Пока леди весело щебетала, не давая графу вставить хоть слово, он смог незаметно бросить взгляд на Друсиллу. Ей предстояло идти на ужин в паре с Джорджем Лоусоном, и Девениш с легким беспокойством подумал, не станет ли ей плохо от этой компании.
Судя по всему — нисколько, потому что она тут же завела с ним оживленный разговор. Однако Девениш заметил, что она старается держаться в отдалении, чтобы они случайно не коснулись друг друга.
Обширная столовая служила монастырской трапезной до того, как в годы правления Генриха VIII аббатство было закрыто и частью разрушено. Здесь было холодно и промозгло, хотя вечер был теплый и в громадном очаге пылал огонь. Казалось, высокий потолок и толстые каменные стены хранят зимнюю стужу.
Друсилла поежилась. Впрочем, не она одна.
Леандр Харрингтон, тепло одетый, предложил послать лакея к горничным леди, что — бы те принесли что-нибудь теплое для своих хозяек.
— День был такой теплый, да еще разожжен огонь, я думал, зал прогреется, но все же холодно, — сказал он. — Старинные здания очень трудно согреть. Представьте себе, как тут мерзли бедные монахи зимой, а, Девениш?
Девениш, которого это обращение застало врасплох, неожиданно для самого себя проговорил:
— Не кажется ли вам, мистер Харриштон, очень странным, что помещения, в которых жили монахи, всегда были ужасно холодные, а ведь мы достоверно знаем, что холодом повелевает дьявол? Остается предположить, что они отгоняли его своими молитвами.
Он был поражен тем, как была воспринята его небрежная острота. Леди Чейни истерически взвизгнула и ударила его веером. Гилс Стоун весело воскликнул:
— Вы, наверное, начитались шедевров Льюиса, Девениш!
Что касается Леандра Харрингтона, то он нахмурился, а Джордж Лоусон вздрогнул и выронил бокал. Красная жидкость хлынула на белоснежную камчатую скатерть словно кровь из артерии.
— О, извините, — пробормотал, запинаясь, Лоусон. — Вы меня просто ошеломили, милорд, так легко говорите о дьяволе,
Девениш вставил монокль и пристально на него посмотрел.
— Однако же вы, как человек духовного звания, должны вроде бы устрашать дьявола, а не наоборот, — сказал он негромко.
По крайней мере эта острота нашла ценителя. Тоби Кларидж рассмеялся во весь голос, крича:
— Вас поймали, Лоусон! Давайте доставайте ваш колокольчик, книгу и свечу.
— Неостроумно, — отозвался Лоусон и побелел как полотно.
Ощущение давящей тяжести, которое преследовало Девениша с того самого момента, как он ступил на землю аббатства, усилилось.
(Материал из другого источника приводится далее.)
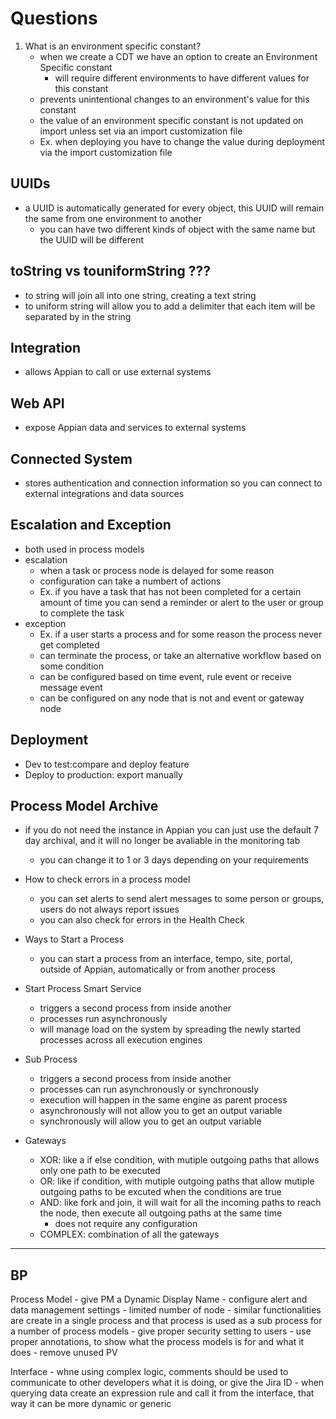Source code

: # Questions
1. What is an environment specific constant?
    - when we create a CDT we have an option to create an Environment Specific constant
        - will require different environments to have different values for this constant
    - prevents unintentional changes to an environment's value for this constant
    - the value of an environment specific constant is not updated on import unless set via an import customization file
    - Ex. when deploying you have to change the value during deployment via the import customization file

## UUIDs
- a UUID is automatically generated for every object, this UUID will remain the same from one environment to another
    - you can have two different kinds of object with the same name but the UUID will be different

## toString vs touniformString ???
- to string will join all into one string, creating a text string
- to uniform string will allow you to add a delimiter that each item will be separated by in the string

## Integration
- allows Appian to call or use external systems
## Web API
- expose Appian data and services to external systems
## Connected System
- stores authentication and connection information so you can connect to external integrations and data sources

## Escalation and Exception
- both used in process models
- escalation
    - when a task or process node is delayed for some reason
    - configuration can take a numbert of actions
    - Ex. if you have a task that has not been completed for a certain amount of time you can send a reminder or alert to the user or group to complete the task
- exception
    - Ex. if a user starts a process and for some reason the process never get completed
    - can terminate the process, or take an alternative workflow based on some condition
    - can be configured based on time event, rule event or receive message event
    - can be configured on any node that is not and event or gateway node


## Deployment
- Dev to test:compare and deploy feature
- Deploy to production: export manually

## Process Model Archive
- if you do not need the instance in Appian you can just use the default 7 day archival, and it will no longer be avaliable in the monitoring tab
    - you can change it to 1 or 3 days depending on your requirements

- How to check errors in a process model
    - you can set alerts to send alert messages to some person or groups, users do not always report issues
    - you can also check for errors in the Health Check

- Ways to Start a Process
    - you can start a process from an interface, tempo, site, portal, outside of Appian, automatically or from another process
- Start Process Smart Service
    - triggers a second process from inside another
    - processes run asynchronously
    - will manage load on the system by spreading the newly started processes across all execution engines
- Sub Process
    - triggers a second process from inside another
    - processes can run asynchronously or synchronously
    - execution will happen in the same engine as parent process
    - asynchronously will not allow you to get an output variable
    - synchronously will allow you to get an output variable
- Gateways
    - XOR: like a if else condition, with mutiple outgoing paths that allows only one path to be executed
    - OR: like if condition, with mutiple outgoing paths that allow mutiple outgoing paths to be excuted when the conditions are true
    - AND: like fork and join, it will wait for all the incoming paths to reach the node, then execute all outgoing paths at the same time
        - does not require any configuration
    - COMPLEX: combination of all the gateways


---
## BP
Process Model
    - give PM a Dynamic Display Name
    - configure alert and data management settings
    - limited number of node
    - similar functionalities are create in a single process and that process is used as a sub process for a number of process models
    - give proper security setting to users
    - use proper annotations, to show what the process models is for and what it does
    - remove unused PV

Interface
    - whne using complex logic, comments should be used to communicate to other developers what it is doing, or give the Jira ID
    - when querying data create an expression rule and call it from the interface, that way it can be more dynamic or generic 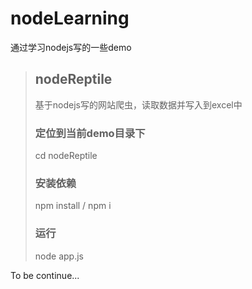 # nodeLearning
通过学习nodejs写的一些demo

>## nodeReptile
> 基于nodejs写的网站爬虫，读取数据并写入到excel中
>### 定位到当前demo目录下
> cd nodeReptile
>### 安装依赖
> npm install / npm i
>### 运行
> node app.js

To be continue...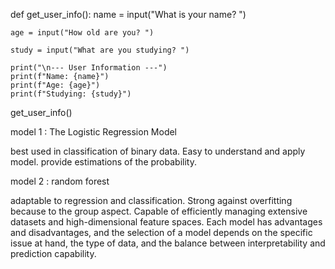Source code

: def get_user_info():
    name = input("What is your name? ")
    
    age = input("How old are you? ")
    
    study = input("What are you studying? ")
    
    print("\n--- User Information ---")
    print(f"Name: {name}")
    print(f"Age: {age}")
    print(f"Studying: {study}")

get_user_info()


model 1 : The Logistic Regression Model

best used in classification of binary data.
Easy to understand and apply model.
provide estimations of the probability.

model 2 : random forest

adaptable to regression and classification.
Strong against overfitting because to the group aspect.
Capable of efficiently managing extensive datasets and high-dimensional feature spaces.
Each model has advantages and disadvantages, and the selection of a model depends on the specific issue at hand, the type of data, and the balance between interpretability and prediction capability.
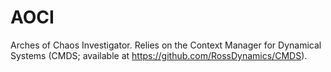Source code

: # AOCI
Arches of Chaos Investigator. Relies on the Context Manager for Dynamical Systems (CMDS; available at https://github.com/RossDynamics/CMDS).
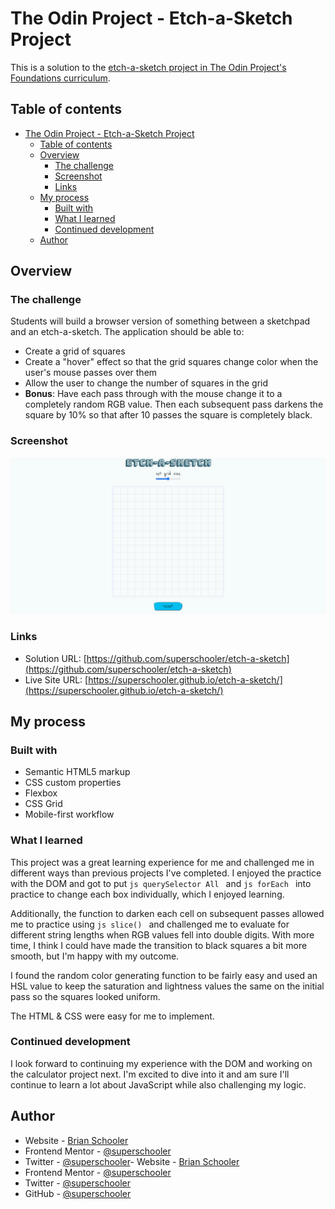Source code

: # The Odin Project - Etch-a-Sketch Project

This is a solution to the [etch-a-sketch project in The Odin Project's Foundations curriculum](https://www.theodinproject.com/lessons/foundations-etch-a-sketch).

## Table of contents

- [The Odin Project - Etch-a-Sketch Project](#the-odin-project---etch-a-sketch-project)
  - [Table of contents](#table-of-contents)
  - [Overview](#overview)
    - [The challenge](#the-challenge)
    - [Screenshot](#screenshot)
    - [Links](#links)
  - [My process](#my-process)
    - [Built with](#built-with)
    - [What I learned](#what-i-learned)
    - [Continued development](#continued-development)
  - [Author](#author)

## Overview

### The challenge

Students will build a browser version of something between a sketchpad and an etch-a-sketch. The application should be able to:

- Create a grid of squares
- Create a "hover" effect so that the grid squares change color when the user's mouse passes over them
- Allow the user to change the number of squares in the grid
- **Bonus**: Have each pass through with the mouse change it to a completely random RGB value. Then each subsequent pass darkens the square by 10% so that after 10 passes the square is completely black.

### Screenshot

![](./screenshot.png)

### Links

- Solution URL: [https://github.com/superschooler/etch-a-sketch](https://github.com/superschooler/etch-a-sketch)
- Live Site URL: [https://superschooler.github.io/etch-a-sketch/](https://superschooler.github.io/etch-a-sketch/)

## My process

### Built with

- Semantic HTML5 markup
- CSS custom properties
- Flexbox
- CSS Grid
- Mobile-first workflow

### What I learned

This project was a great learning experience for me and challenged me in different ways than previous projects I've completed. I enjoyed the practice with the DOM and got to put `js querySelector All ` and `js forEach ` into practice to change each box individually, which I enjoyed learning.

Additionally, the function to darken each cell on subsequent passes allowed me to practice using `js slice() ` and challenged me to evaluate for different string lengths when RGB values fell into double digits. With more time, I think I could have made the transition to black squares a bit more smooth, but I'm happy with my outcome.

I found the random color generating function to be fairly easy and used an HSL value to keep the saturation and lightness values the same on the initial pass so the squares looked uniform.

The HTML & CSS were easy for me to implement.

### Continued development

I look forward to continuing my experience with the DOM and working on the calculator project next. I'm excited to dive into it and am sure I'll continue to learn a lot about JavaScript while also challenging my logic.

## Author

- Website - [Brian Schooler](https://www.brianschooler.com)
- Frontend Mentor - [@superschooler](https://www.frontendmentor.io/profile/superschooler)
- Twitter - [@superschooler](https://www.twitter.com/yourusername)- Website - [Brian Schooler](https://www.brianschooler.com)
- Frontend Mentor - [@superschooler](https://www.frontendmentor.io/profile/superschooler)
- Twitter - [@superschooler](https://twitter.com/SuperSchooler)
- GitHub - [@superschooler](https://github.com/superschooler)

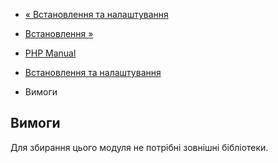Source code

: - [« Встановлення та налаштування](shmop.setup.md)
- [Встановлення »](shmop.installation.md)

- [PHP Manual](index.md)
- [Встановлення та налаштування](shmop.setup.md)
- Вимоги

## Вимоги

Для збирання цього модуля не потрібні зовнішні бібліотеки.
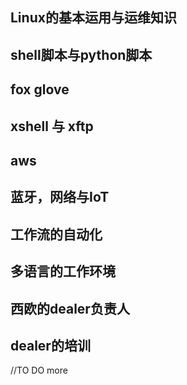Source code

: ## Linux的基本运用与运维知识
## shell脚本与python脚本
## fox glove
## xshell 与 xftp
## aws
## 蓝牙，网络与IoT
## 工作流的自动化
## 多语言的工作环境 
## 西欧的dealer负责人
## dealer的培训
//TO DO more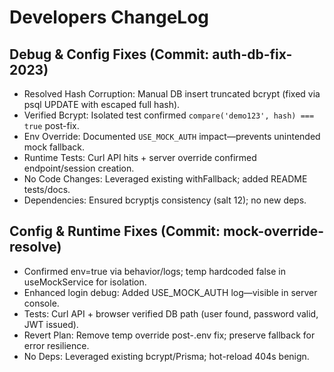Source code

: # Developers ChangeLog

## Debug & Config Fixes (Commit: auth-db-fix-2023)

- Resolved Hash Corruption: Manual DB insert truncated bcrypt (fixed via psql UPDATE with escaped full hash).
- Verified Bcrypt: Isolated test confirmed `compare('demo123', hash) === true` post-fix.
- Env Override: Documented `USE_MOCK_AUTH` impact—prevents unintended mock fallback.
- Runtime Tests: Curl API hits + server override confirmed endpoint/session creation.
- No Code Changes: Leveraged existing withFallback; added README tests/docs.
- Dependencies: Ensured bcryptjs consistency (salt 12); no new deps.

## Config & Runtime Fixes (Commit: mock-override-resolve)

- Confirmed env=true via behavior/logs; temp hardcoded false in useMockService for isolation.
- Enhanced login debug: Added USE_MOCK_AUTH log—visible in server console.
- Tests: Curl API + browser verified DB path (user found, password valid, JWT issued).
- Revert Plan: Remove temp override post-.env fix; preserve fallback for error resilience.
- No Deps: Leveraged existing bcrypt/Prisma; hot-reload 404s benign.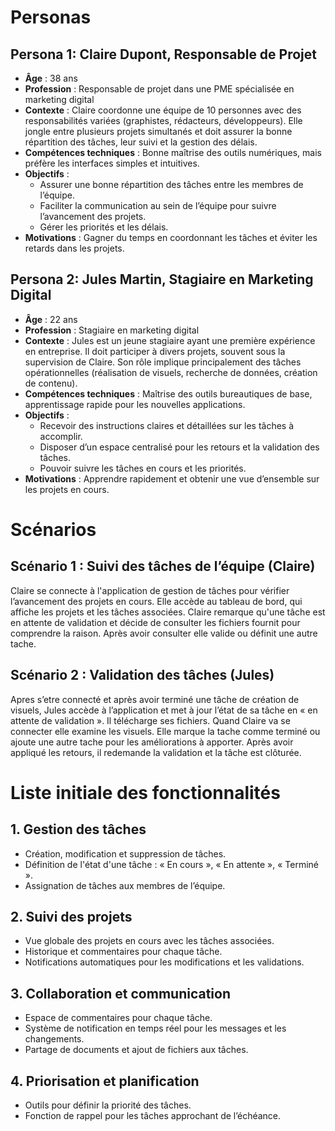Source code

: # Personas

## Persona 1: Claire Dupont, Responsable de Projet

- **Âge** : 38 ans
- **Profession** : Responsable de projet dans une PME spécialisée en marketing digital
- **Contexte** : Claire coordonne une équipe de 10 personnes avec des responsabilités variées (graphistes, rédacteurs, développeurs). Elle jongle entre plusieurs projets simultanés et doit assurer la bonne répartition des tâches, leur suivi et la gestion des délais.
- **Compétences techniques** : Bonne maîtrise des outils numériques, mais préfère les interfaces simples et intuitives.
- **Objectifs** :
  - Assurer une bonne répartition des tâches entre les membres de l’équipe.
  - Faciliter la communication au sein de l’équipe pour suivre l’avancement des projets.
  - Gérer les priorités et les délais.
- **Motivations** : Gagner du temps en coordonnant les tâches et éviter les retards dans les projets.

## Persona 2: Jules Martin, Stagiaire en Marketing Digital

- **Âge** : 22 ans
- **Profession** : Stagiaire en marketing digital
- **Contexte** : Jules est un jeune stagiaire ayant une première expérience en entreprise. Il doit participer à divers projets, souvent sous la supervision de Claire. Son rôle implique principalement des tâches opérationnelles (réalisation de visuels, recherche de données, création de contenu).
- **Compétences techniques** : Maîtrise des outils bureautiques de base, apprentissage rapide pour les nouvelles applications.
- **Objectifs** :
  - Recevoir des instructions claires et détaillées sur les tâches à accomplir.
  - Disposer d’un espace centralisé pour les retours et la validation des tâches.
  - Pouvoir suivre les tâches en cours et les priorités.
- **Motivations** : Apprendre rapidement et obtenir une vue d’ensemble sur les projets en cours.

# Scénarios

## Scénario 1 : Suivi des tâches de l’équipe (Claire)

Claire se connecte à l'application de gestion de tâches pour vérifier l’avancement des projets en cours. 
Elle accède au tableau de bord, qui affiche les projets et les tâches associées. 
Claire remarque qu'une tâche est en attente de validation et décide de consulter les fichiers fournit pour comprendre la raison. 
Après avoir consulter elle valide ou définit une autre tache.


## Scénario 2 : Validation des tâches (Jules)

Apres s’etre connecté et après avoir terminé une tâche de création de visuels, Jules accède à l’application et met à jour l’état de sa tâche en « en attente de validation ». Il télécharge ses fichiers. Quand Claire va se connecter elle examine les visuels. Elle marque la tache comme terminé ou ajoute une autre tache pour les améliorations à apporter. Après avoir appliqué les retours, il redemande la validation et la tâche est clôturée.



# Liste initiale des fonctionnalités

## 1. Gestion des tâches
- Création, modification et suppression de tâches.
- Définition de l'état d'une tâche : « En cours », « En attente », « Terminé ».
- Assignation de tâches aux membres de l’équipe.

## 2. Suivi des projets
- Vue globale des projets en cours avec les tâches associées.
- Historique et commentaires pour chaque tâche.
- Notifications automatiques pour les modifications et les validations.

## 3. Collaboration et communication
- Espace de commentaires pour chaque tâche.
- Système de notification en temps réel pour les messages et les changements.
- Partage de documents et ajout de fichiers aux tâches.

## 4. Priorisation et planification
- Outils pour définir la priorité des tâches.
- Fonction de rappel pour les tâches approchant de l’échéance.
Он был поражен тем, как восприняли его шутку некоторые из слушавших.
В тишине раздался голос Леандра Харрингтона:
— Неважно, которое из сверхъестественных существ создает холод. К счастью, вот и горничные с шалями и сейчас подадут суп. Надеюсь, мы снова согреемся.
Его короткая речь была встречена неловким молчанием, которое перешло затем в негромкий разговор. Далее ужин прошел без каких-либо происшествий.